Anyway, who actually enunciates sandwich? It's possible that my mom might actually enunciate "sandwich". I'd have to get her to say it to be sure. She's just like that.
I always used to say "sandwich" very clearly, according to the spelling. But then I fell in love with someone who said "sammich" or "sangwich". I switched to "sammich" first as a bit of a joke, but now it seems to have stuck (even though he, unfortunately, didn't). Another one I picked up is "I'm hungy" when I'm hungry.
I do enunciate "sandwich" pretty carefully, but don't know why. I'm lazy on other words, most irritably to myself "little," which I screw up nearly always as "liddle"--shame on me!
deliberately mispronouncing or spelling words to be playful?
You mean like prolly, parbly, praps, and akshually?
And what about kids unintentional garbling of words? When my sister was very young she used to say pesketti instead of spaghetti and brak instead of brat.
My mom (see "sandwich" comment above) always got on my back for making T's into D's. Or eating the T's altogether - for example, I usually lose the T in Italy when I'm not paying attention, so it comes out "I-uh-lee". Now that I don't live with her any more my pronunciation has definitely gone downhill (if you define not enunciating as the downhill direction).
My mom always got on my back for making T's into D's.
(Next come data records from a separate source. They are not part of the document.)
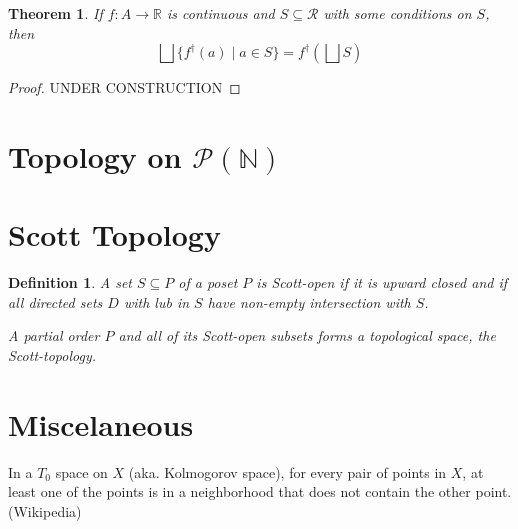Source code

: \documentclass{article}
\newtheorem{theorem}{Theorem}%
\newtheorem{definition}{Definition}%
\newcommand{\Reals}[0]{\mathbb{R}}
\begin{document}
\begin{theorem}
  If $f : A \to \Reals$ is continuous and $S \subseteq \mathcal{R}$
  with some conditions on $S$, 
  then 
  \[
  \bigsqcup \{ f^\dagger(a) \mid a \in S \} = f^\dagger\left(\bigsqcup S\right)
  \]
\end{theorem}
\begin{proof}
UNDER CONSTRUCTION
\end{proof}



\section{Topology on $\mathcal{P}(\mathbb{N})$}



\section{Scott Topology}

\begin{definition}
A set $S \subseteq P$ of a poset $P$ is Scott-open if it is upward
closed and if all directed sets $D$ with lub in $S$ have non-empty
intersection with $S$.

A partial order $P$ and all of its Scott-open subsets forms a
topological space, the Scott-topology.
\end{definition}

\section{Miscelaneous}

In a $T_0$ space on $X$ (aka. Kolmogorov space), for every pair of
points in $X$, at least one of the points is in a neighborhood that
does not contain the other point. (Wikipedia)
\end{document}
Your mom was the proverbial* King Canute stopping the tide. The tendency to voice unvoiced stops or plosives between vowels is a natural element of language change.
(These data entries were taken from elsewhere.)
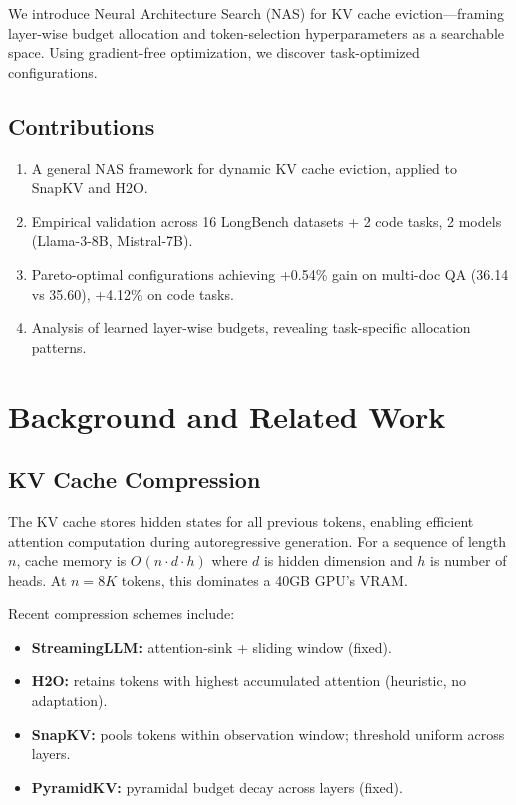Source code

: \documentclass[11pt,a4paper]{article}
\begin{document}
We introduce Neural Architecture Search (NAS) for KV cache eviction—framing layer-wise budget allocation and token-selection hyperparameters as a searchable space. Using gradient-free optimization, we discover task-optimized configurations.

\subsection{Contributions}

\begin{enumerate}
    \item A general NAS framework for dynamic KV cache eviction, applied to SnapKV and H2O.
    \item Empirical validation across 16 LongBench datasets + 2 code tasks, 2 models (Llama-3-8B, Mistral-7B).
    \item Pareto-optimal configurations achieving +0.54\% gain on multi-doc QA (36.14 vs 35.60), +4.12\% on code tasks.
    \item Analysis of learned layer-wise budgets, revealing task-specific allocation patterns.
\end{enumerate}

\section{Background and Related Work}

\subsection{KV Cache Compression}

The KV cache stores hidden states for all previous tokens, enabling efficient attention computation during autoregressive generation. For a sequence of length $n$, cache memory is $O(n \cdot d \cdot h)$ where $d$ is hidden dimension and $h$ is number of heads. At $n=8K$ tokens, this dominates a 40GB GPU's VRAM.

Recent compression schemes include:
\begin{itemize}
    \item \textbf{StreamingLLM:} attention-sink + sliding window (fixed).
    \item \textbf{H2O:} retains tokens with highest accumulated attention (heuristic, no adaptation).
    \item \textbf{SnapKV:} pools tokens within observation window; threshold uniform across layers.
    \item \textbf{PyramidKV:} pyramidal budget decay across layers (fixed).
\end{itemize}
\end{document}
*But not the real King Canute. The real King Canute knew perfectly well that he was incapable of stopping the tide; he was trying to prove this very point to his sycophantic toadies.
"We went through a stage of calling them chicken boobs!"
The practice of calling the parts of the fowl "drumstick" and "second joint" originated in Victorian England, to alleviate discomfort with the foul terms "leg" and "thigh".
I am guilty myself of saying liddle at times, but was very surprised to hear a friend say that her baby had already eaden (sounds like Eden), instead of eaten - it struck me as unusual, maybe because the first syllable is long and accented????
I think the T in "eaten" is often not quite given its due. There's a lingustics way to describe that half a T that I hear in "eaten", isn't there? For me, it usually doesn't make itself into a D, either.
After delivering four children well into adulthood, we still tend to say bis-ketti, as well as he/she gots. The latter makes perfect sense to small children, simply an over-generalization of the third-person-singular s. I've discovered too that most of my family has always pronounced trough with a final th-sound, like troth. It's not a word we use that often; we haven't kept pigs in years.
Saying ih-ul-ly for Italy is what's known as a glottal stop ( or gloh-ul, if you will). In many parts of the Northeast US you will hear someone ask for a boh-ul-a-beer.
he/she gots. The latter makes perfect sense to small children, simply an over-generalization of the third-person-singular s
I've got
The 've is assimilated into the g of got, the sense that it is a past tense is lost, since it describes an on-going condition and the rule about s at the end of a third person singular verb takes over.
>there *should be a word for this! Hurry up tsuwm, or there will be...
sorry, this looked like a food thread you know...
Jackie is right; this is baby talk, by extension: 1 a : the syntactically imperfect speech or phonetically modified forms used by small children learning to talk b : the consciously imperfect or altered speech used by adults in speaking to small children 2 : oversimplified speech or writing [MWCD]
caradea is also right; the original, obsolete sense of lallation is "Childish utterance". [OED]
Jackie is right Oh, joy! Will wonders never cease! I'm gonna run 'n mark it on my calendar! And by the way, I say sandwich, mostly. Occasionally sanwich. But, samwich?! Shudder---that's as bad as Antartica.
The practice of calling the parts of the fowl "drumstick" and "second joint" originated in Victorian England, to alleviate discomfort with the foul terms "leg" and "thigh".
We don't use "chickenbeast" to refer to poultry, rather its just a nonsense word suggesting a parodoxical creature that is somehow both chicken and beast. That is, both cowardly and ridiculous like a chicken and ferocious and wild like a beast. I think we were inspired by Monty Python and the Holy Grail, in which Sir Robin is said to have "nearly stood up to the dreaded Chicken of Bristol."
The funny part (to me at least) is that we have a baby talk term for chickenbeast: chickabeast.
As far as victorian propriety, didn't they have long, overhanging tablecloths to cover the legs of the dining table? Of course, pornography was a booming business in the victorian age.